:: Data for this task ::

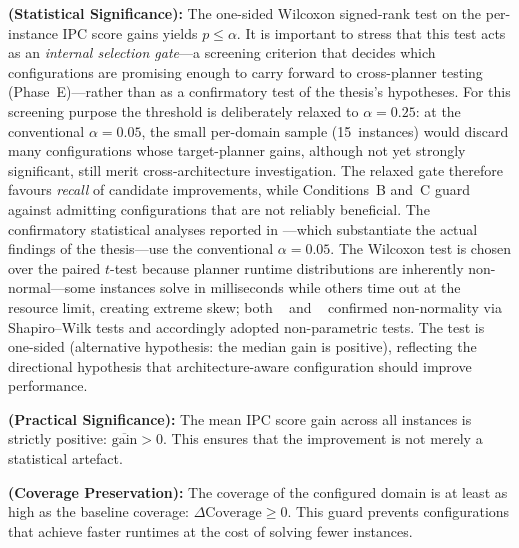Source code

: \begin{description}[style=nextline, leftmargin=2.5cm, labelwidth=2.2cm]
  \item[\textbf{Condition~A}] \textbf{(Statistical Significance):}
        The one-sided Wilcoxon signed-rank test on the per-instance IPC score gains yields $p \leq \alpha$.
        It is important to stress that this test acts as an \emph{internal selection gate}---a screening criterion that decides which configurations are promising enough to carry forward to cross-planner testing (Phase~E)---rather than as a confirmatory test of the thesis's hypotheses.
        For this screening purpose the threshold is deliberately relaxed to $\alpha = 0.25$: at the conventional $\alpha = 0.05$, the small per-domain sample (15~instances) would discard many configurations whose target-planner gains, although not yet strongly significant, still merit cross-architecture investigation.
        The relaxed gate therefore favours \emph{recall} of candidate improvements, while Conditions~B and~C guard against admitting configurations that are not reliably beneficial.
        The confirmatory statistical analyses reported in ---which substantiate the actual findings of the thesis---use the conventional $\alpha = 0.05$.
        The Wilcoxon test is chosen over the paired $t$-test because planner runtime distributions are inherently non-normal---some instances solve in milliseconds while others time out at the resource limit, creating extreme skew; both \citeauthor{Elis2025}~\cite{Elis2025} and \citeauthor{Georgievski2025}~\cite{Georgievski2025} confirmed non-normality via Shapiro--Wilk tests and accordingly adopted non-parametric tests.
        The test is one-sided (alternative hypothesis: the median gain is positive), reflecting the directional hypothesis that architecture-aware configuration should improve performance.

  \item[\textbf{Condition~B}] \textbf{(Practical Significance):}
        The mean IPC score gain across all instances is strictly positive: $\overline{\text{gain}} > 0$.
        This ensures that the improvement is not merely a statistical artefact.

  \item[\textbf{Condition~C}] \textbf{(Coverage Preservation):}
        The coverage of the configured domain is at least as high as the baseline coverage: $\Delta\text{Coverage} \geq 0$.
        This guard prevents configurations that achieve faster runtimes at the cost of solving fewer instances.
\end{description}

:::

What to work on:
Count how many lines in the listing contain the string "while". Only that number should be given.

Result for this exercise:
2